• _BRIEF_: Among the records, how many lines carry the string "Mode"? Give that number with nothing added.

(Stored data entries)
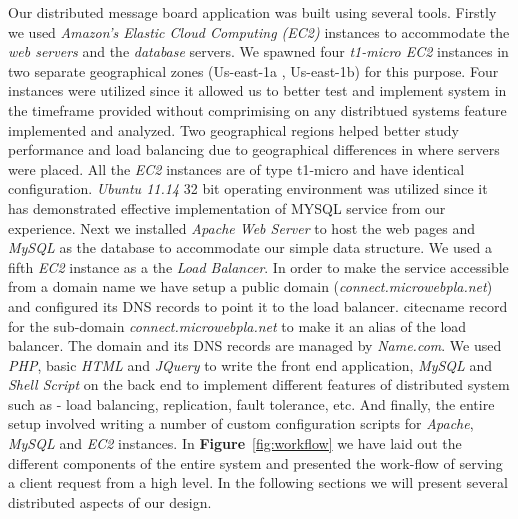 \documentclass[12pt]{article}
\begin{document}
Our distributed message board application was built using several tools. Firstly we
used \emph{Amazon's Elastic Cloud Computing (EC2)} \cite{ec2} instances to
accommodate the \emph{web servers} and the \emph{database} servers. We spawned
four  \emph{t1-micro EC2} \cite{t1micro} instances in two separate geographical
zones (Us-east-1a , Us-east-1b) for this purpose. Four instances were utilized
since it allowed us to better test and implement system in the timeframe
provided without comprimising on any distribtued systems feature implemented and
analyzed. Two geographical regions helped better study performance and load
balancing due to geographical differences in where servers were placed. All the
\emph{EC2} instances are of type t1-micro and have identical configuration.
\emph{Ubuntu 11.14} 32 bit operating environment was utilized since it has
demonstrated effective implementation of MYSQL service from our experience. Next
we installed \emph{Apache Web Server} \cite{apache} to host the web pages and
\emph{MySQL} \cite{mysql} as the database to accommodate our simple data
structure. We used a fifth \emph{EC2} instance as a the \emph{Load Balancer}. In
order to make the service accessible from a domain name we have setup a public
domain (\emph{connect.microwebpla.net}) and configured its DNS records to point
it to the load balancer. cite{cname} record for the sub-domain
\emph{connect.microwebpla.net} to make it an alias of the load balancer. The
domain and its DNS records are managed by \emph{Name.com}. We used \emph{PHP},
basic \emph{HTML} and \emph{JQuery} \cite{jquery} to write the front end
application, \emph{MySQL} and \emph{Shell Script} on the back end to implement
different features of distributed system such as - load balancing, replication,
fault tolerance, etc. And finally, the entire setup involved writing a number of
custom configuration scripts for \emph{Apache}, \emph{MySQL} and \emph{EC2}
instances. In  \textbf{Figure}~\ref{fig:workflow} we have laid out the different
components of the entire system and presented the work-flow of serving a client
request from a high level. In the following sections we will present several
distributed aspects of our design.
\end{document}
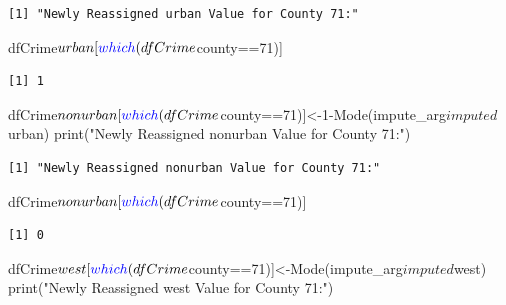 \documentclass[]{article}
\newenvironment{Shaded}{}{}
\newcommand{\DecValTok}[1]{#1}
\newcommand{\KeywordTok}[1]{\textcolor[rgb]{0.00,0.00,1.00}{#1}}
\newcommand{\NormalTok}[1]{#1}
\newcommand{\OperatorTok}[1]{#1}
\newcommand{\StringTok}[1]{\textcolor[rgb]{0.00,0.50,0.50}{#1}}
\begin{document}
\begin{verbatim}
[1] "Newly Reassigned urban Value for County 71:"
\end{verbatim}

\begin{Shaded}
\begin{Highlighting}[]
\NormalTok{dfCrime}\OperatorTok{$}\NormalTok{urban[}\KeywordTok{which}\NormalTok{(dfCrime}\OperatorTok{$}\NormalTok{county}\OperatorTok{==}\DecValTok{71}\NormalTok{)]}
\end{Highlighting}
\end{Shaded}

\begin{verbatim}
[1] 1
\end{verbatim}

\begin{Shaded}
\begin{Highlighting}[]
\NormalTok{dfCrime}\OperatorTok{$}\NormalTok{nonurban[}\KeywordTok{which}\NormalTok{(dfCrime}\OperatorTok{$}\NormalTok{county}\OperatorTok{==}\DecValTok{71}\NormalTok{)]<-}\DecValTok{1}\OperatorTok{-}\KeywordTok{Mode}\NormalTok{(impute_arg}\OperatorTok{$}\NormalTok{imputed}\OperatorTok{$}\NormalTok{urban)}
\KeywordTok{print}\NormalTok{(}\StringTok{"Newly Reassigned nonurban Value for County 71:"}\NormalTok{)}
\end{Highlighting}
\end{Shaded}

\begin{verbatim}
[1] "Newly Reassigned nonurban Value for County 71:"
\end{verbatim}

\begin{Shaded}
\begin{Highlighting}[]
\NormalTok{dfCrime}\OperatorTok{$}\NormalTok{nonurban[}\KeywordTok{which}\NormalTok{(dfCrime}\OperatorTok{$}\NormalTok{county}\OperatorTok{==}\DecValTok{71}\NormalTok{)]}
\end{Highlighting}
\end{Shaded}

\begin{verbatim}
[1] 0
\end{verbatim}

\begin{Shaded}
\begin{Highlighting}[]
\NormalTok{dfCrime}\OperatorTok{$}\NormalTok{west[}\KeywordTok{which}\NormalTok{(dfCrime}\OperatorTok{$}\NormalTok{county}\OperatorTok{==}\DecValTok{71}\NormalTok{)]<-}\KeywordTok{Mode}\NormalTok{(impute_arg}\OperatorTok{$}\NormalTok{imputed}\OperatorTok{$}\NormalTok{west)}
\KeywordTok{print}\NormalTok{(}\StringTok{"Newly Reassigned west Value for County 71:"}\NormalTok{)}
\end{Highlighting}
\end{Shaded}
\end{document}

• _TASK RESULT_: 2